As Scandalous As It Ever Was

If the grace of God were only about our own personal salvation, it would be easy. But when we are called to extend grace to others, especially whose sins are offensive to us, anger us, and disgust us, it becomes very difficult. Speaking to the elders of the church in Ephesus, the apostle Paul insisted that his only aim was to speak truthfully or “testify to the good news of God’s grace” (Acts 20:24). But what Paul had in mind was preaching a message that included both Jews and Gentiles. There’s the rub. That’s what made the grace of God scandalous then and it still remains as scandalous as it ever was.

When It All Comes Crashing Down

Growing up my younger brother and I loved watching wrestling, especially the Saturday Night Main Event where Hulkamania was sure to run wild on you. Hulk Hogan, with his 24-inch biceps and legions of Hulkamaniac fans, was the attraction. With great charisma and a good-guy persona, The Hulckster, as he was sometimes referred to, went on to have not only one of the most celebrated careers in wrestling entertainment and but an amazing career beyond the squared ring. Pretty good for one man, whose real name is Terry Bollea.

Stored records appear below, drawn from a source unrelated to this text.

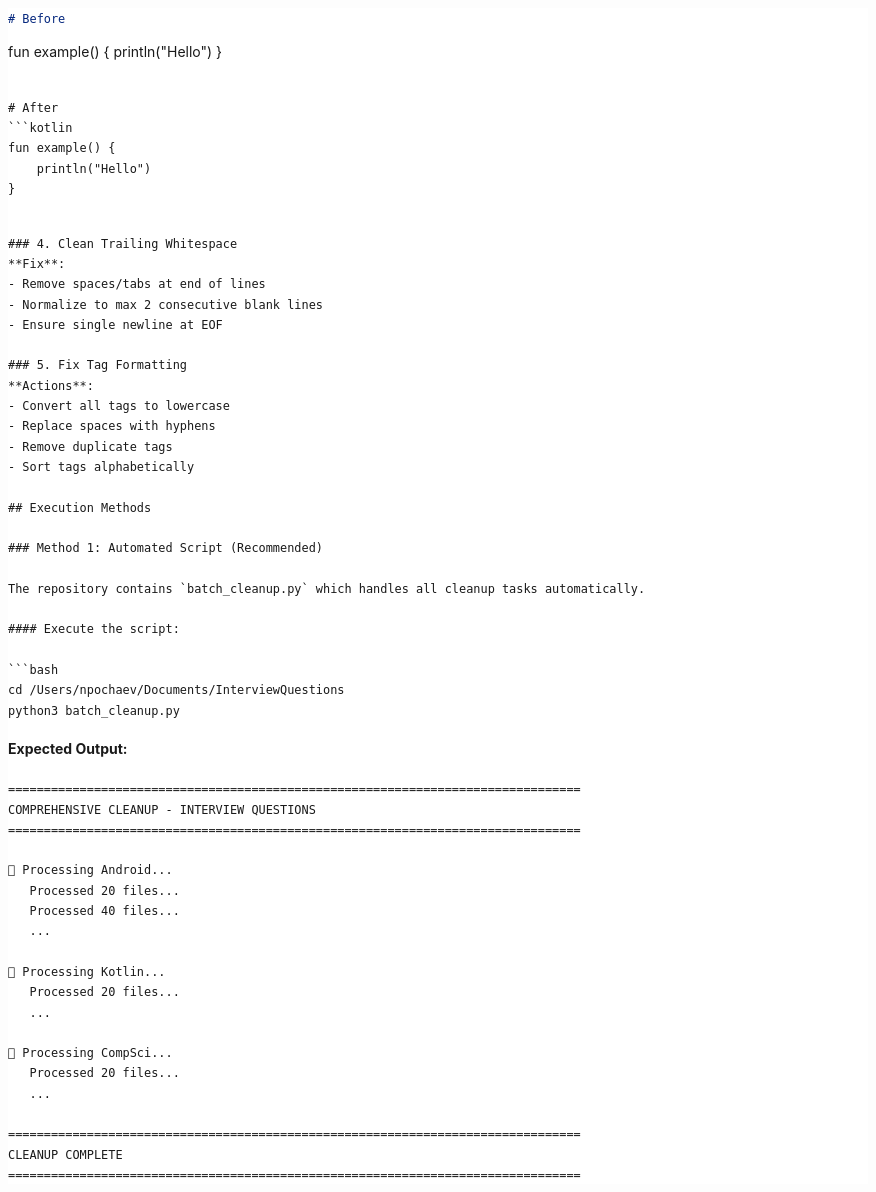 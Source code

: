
 ```markdown
# Before
```
fun example() {
    println("Hello")
}
```

# After
```kotlin
fun example() {
    println("Hello")
}
```
```

### 4. Clean Trailing Whitespace
**Fix**:
- Remove spaces/tabs at end of lines
- Normalize to max 2 consecutive blank lines
- Ensure single newline at EOF

### 5. Fix Tag Formatting
**Actions**:
- Convert all tags to lowercase
- Replace spaces with hyphens
- Remove duplicate tags
- Sort tags alphabetically

## Execution Methods

### Method 1: Automated Script (Recommended)

The repository contains `batch_cleanup.py` which handles all cleanup tasks automatically.

#### Execute the script:

```bash
cd /Users/npochaev/Documents/InterviewQuestions
python3 batch_cleanup.py
```

#### Expected Output:

```
================================================================================
COMPREHENSIVE CLEANUP - INTERVIEW QUESTIONS
================================================================================

📁 Processing Android...
   Processed 20 files...
   Processed 40 files...
   ...

📁 Processing Kotlin...
   Processed 20 files...
   ...

📁 Processing CompSci...
   Processed 20 files...
   ...

================================================================================
CLEANUP COMPLETE
================================================================================

```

But that all came crashing down earlier this year when a secretly recorded video tape from 2006 was released that captured Hogan talking about his daughter dating a black man, using the N-word. Immediately Hogan became a cultural pariah, having committed what the American culture deems as a horrifically shameful sin. The backlash was swift as the wrath of culture’s judgment was meted out which included being fired from the WWE, the wrestling organization he helped turn into premiere franchise of its industry, who quickly put as much distance between the two of them as possible.

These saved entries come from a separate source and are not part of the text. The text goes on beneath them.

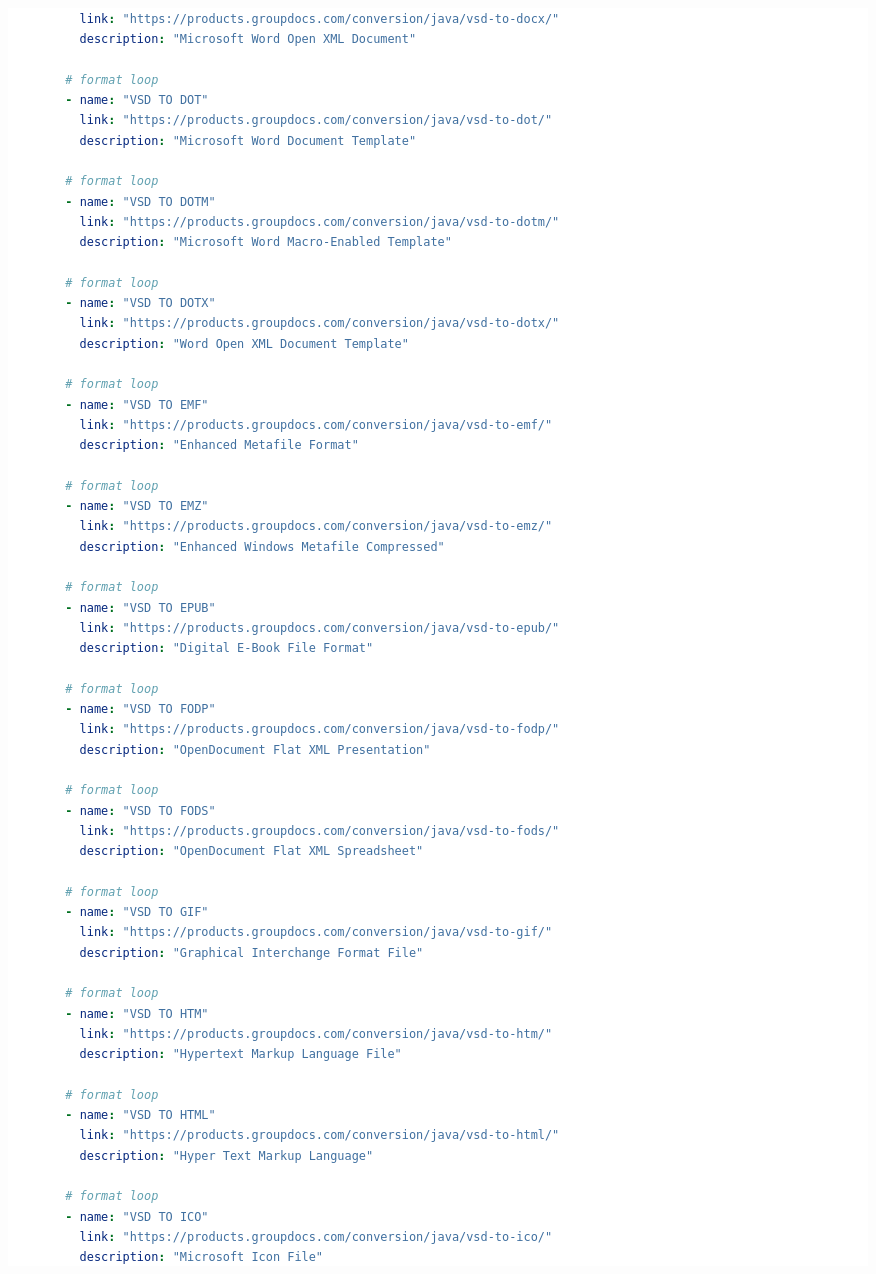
 ```yaml
          link: "https://products.groupdocs.com/conversion/java/vsd-to-docx/"
          description: "Microsoft Word Open XML Document"

        # format loop
        - name: "VSD TO DOT"
          link: "https://products.groupdocs.com/conversion/java/vsd-to-dot/"
          description: "Microsoft Word Document Template"

        # format loop
        - name: "VSD TO DOTM"
          link: "https://products.groupdocs.com/conversion/java/vsd-to-dotm/"
          description: "Microsoft Word Macro-Enabled Template"

        # format loop
        - name: "VSD TO DOTX"
          link: "https://products.groupdocs.com/conversion/java/vsd-to-dotx/"
          description: "Word Open XML Document Template"

        # format loop
        - name: "VSD TO EMF"
          link: "https://products.groupdocs.com/conversion/java/vsd-to-emf/"
          description: "Enhanced Metafile Format"

        # format loop
        - name: "VSD TO EMZ"
          link: "https://products.groupdocs.com/conversion/java/vsd-to-emz/"
          description: "Enhanced Windows Metafile Compressed"

        # format loop
        - name: "VSD TO EPUB"
          link: "https://products.groupdocs.com/conversion/java/vsd-to-epub/"
          description: "Digital E-Book File Format"

        # format loop
        - name: "VSD TO FODP"
          link: "https://products.groupdocs.com/conversion/java/vsd-to-fodp/"
          description: "OpenDocument Flat XML Presentation"

        # format loop
        - name: "VSD TO FODS"
          link: "https://products.groupdocs.com/conversion/java/vsd-to-fods/"
          description: "OpenDocument Flat XML Spreadsheet"

        # format loop
        - name: "VSD TO GIF"
          link: "https://products.groupdocs.com/conversion/java/vsd-to-gif/"
          description: "Graphical Interchange Format File"

        # format loop
        - name: "VSD TO HTM"
          link: "https://products.groupdocs.com/conversion/java/vsd-to-htm/"
          description: "Hypertext Markup Language File"

        # format loop
        - name: "VSD TO HTML"
          link: "https://products.groupdocs.com/conversion/java/vsd-to-html/"
          description: "Hyper Text Markup Language"

        # format loop
        - name: "VSD TO ICO"
          link: "https://products.groupdocs.com/conversion/java/vsd-to-ico/"
          description: "Microsoft Icon File"

```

To be clear, what Hogan said was wrong and totally unacceptable! Using words that demean people for their race shows us just how much damage sin can do. Not only can sin have terrific consequences for our own life, it hurts others too and leads to anger, animosity, and deep divisions. But for someone who has apologized, the extension of grace is still unfathomable. Instead, with a few exceptions, the culture that we are has basically said with our judgment that Hogan is beneath us… what he has done is despicable and unbecoming of us, as though we ourselves have never done anything shameful and wrong.

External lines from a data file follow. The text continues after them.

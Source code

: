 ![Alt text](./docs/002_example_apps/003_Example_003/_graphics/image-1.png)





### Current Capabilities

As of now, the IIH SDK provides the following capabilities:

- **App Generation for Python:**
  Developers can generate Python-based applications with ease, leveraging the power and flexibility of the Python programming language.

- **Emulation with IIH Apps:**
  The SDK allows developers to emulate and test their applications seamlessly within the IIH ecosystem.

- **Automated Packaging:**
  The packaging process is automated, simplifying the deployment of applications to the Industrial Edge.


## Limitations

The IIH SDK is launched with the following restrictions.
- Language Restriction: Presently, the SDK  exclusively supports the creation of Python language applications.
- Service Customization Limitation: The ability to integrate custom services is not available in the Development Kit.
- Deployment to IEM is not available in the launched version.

Now please don’t misunderstand me. I am neither trying to mitigate the wrong that Hulk Hogan did nor defend his response. When anyone does wrong,  repentance is necessary and the very least, apologies should be offered for any harm done. However, the culture at large is a place where there are certain sins for which we distance ourselves from the guilty offender as though we are somehow better. To offer any kind of grace that would give the person a second-chance, a new start on life, is so unfathomable that it’s scandalous!

A Deep Theology of Grace

Contrast that with the theology of God’s grace that Paul is so adamant on testifying about. In Romans, Paul was writing to a church of Jewish and Gentile believers. The problem is that the Jewish believers were looking down upon the Gentiles, pointing to their shameful sins, while claiming superiority because they has the law of God which meant they belonged to God’s covenant and has circumcision as a sign of this position. But Paul will have none of that! He reminds this church that they all are sinners and are justified by God through faithfulness of Christ. In turn, Jewish and Gentile believers alike now live by their faith, of which the patriarch Abraham is an example of.

That is Paul’s argument in Romans chapters 1-4 and because of this grace, Paul unequivocally says, “Therefore, since we have been declared righteous by faith, we have peace with God through our Lord Jesus Christ” (5:1). So these sinners, who are both guilty of very shameful acts, are not only “made righteous” (justified) but they are at “peace with God.” How can God just forgive such sinners and just set aside the wrong they have done? It’s a good question to ponder because it’s not just those sinners… those Jewish and Gentile believers whom God has made righteous? It’s us! By faith, we too are Justified and it is because Jesus died “for us” (5:8).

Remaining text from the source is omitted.